▶ **Work task**:
In the data that follows, count the lines where "moderate" appears, and write only the number.

Rendered images with source text:

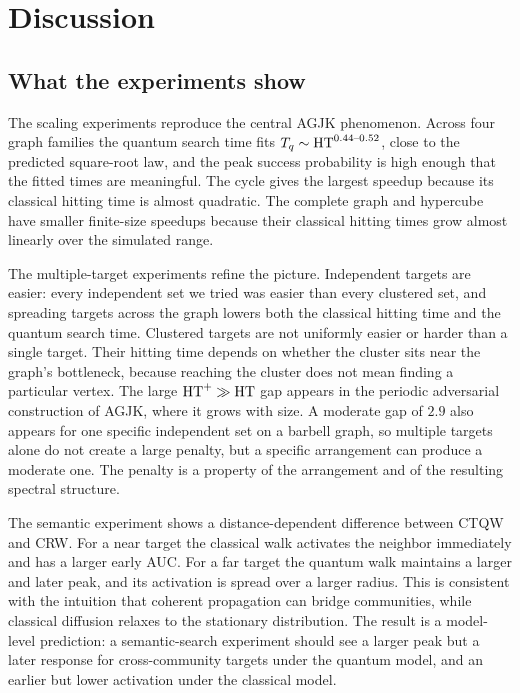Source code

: \section{Discussion}
\label{sec:discussion}

\subsection{What the experiments show}
\label{sec:discussion-findings}

The scaling experiments reproduce the central AGJK phenomenon. Across four
graph families the quantum search time fits $T_q\sim\HT^{0.44\text{--}0.52}$,
close to the predicted square-root law, and the peak success probability is
high enough that the fitted times are meaningful. The cycle gives the largest
speedup because its classical hitting time is almost quadratic. The complete
graph and hypercube have smaller finite-size speedups because their classical
hitting times grow almost linearly over the simulated range.

The multiple-target experiments refine the picture. Independent targets are
easier: every independent set we tried was easier than every clustered set, and
spreading targets across the graph lowers both the classical hitting time and
the quantum search time. Clustered targets are not uniformly easier or harder
than a single target. Their hitting time depends on whether the cluster sits
near the graph's bottleneck, because reaching the cluster does not mean finding
a particular vertex. The large $\HT^+\gg\HT$ gap appears in the periodic
adversarial construction of AGJK, where it grows with size. A moderate gap of
$2.9$ also appears for one specific independent set on a barbell graph, so
multiple targets alone do not create a large penalty, but a specific
arrangement can produce a moderate one. The penalty is a property of the
arrangement and of the resulting spectral structure.

The semantic experiment shows a distance-dependent difference between CTQW and
CRW. For a near target the classical walk activates the neighbor immediately
and has a larger early AUC. For a far target the quantum walk maintains a
larger and later peak, and its activation is spread over a larger radius. This
is consistent with the intuition that coherent propagation can bridge
communities, while classical diffusion relaxes to the stationary distribution.
The result is a model-level prediction: a semantic-search experiment should
see a larger peak but a later response for cross-community targets under the
quantum model, and an earlier but lower activation under the classical model.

▶ **The answer**:
2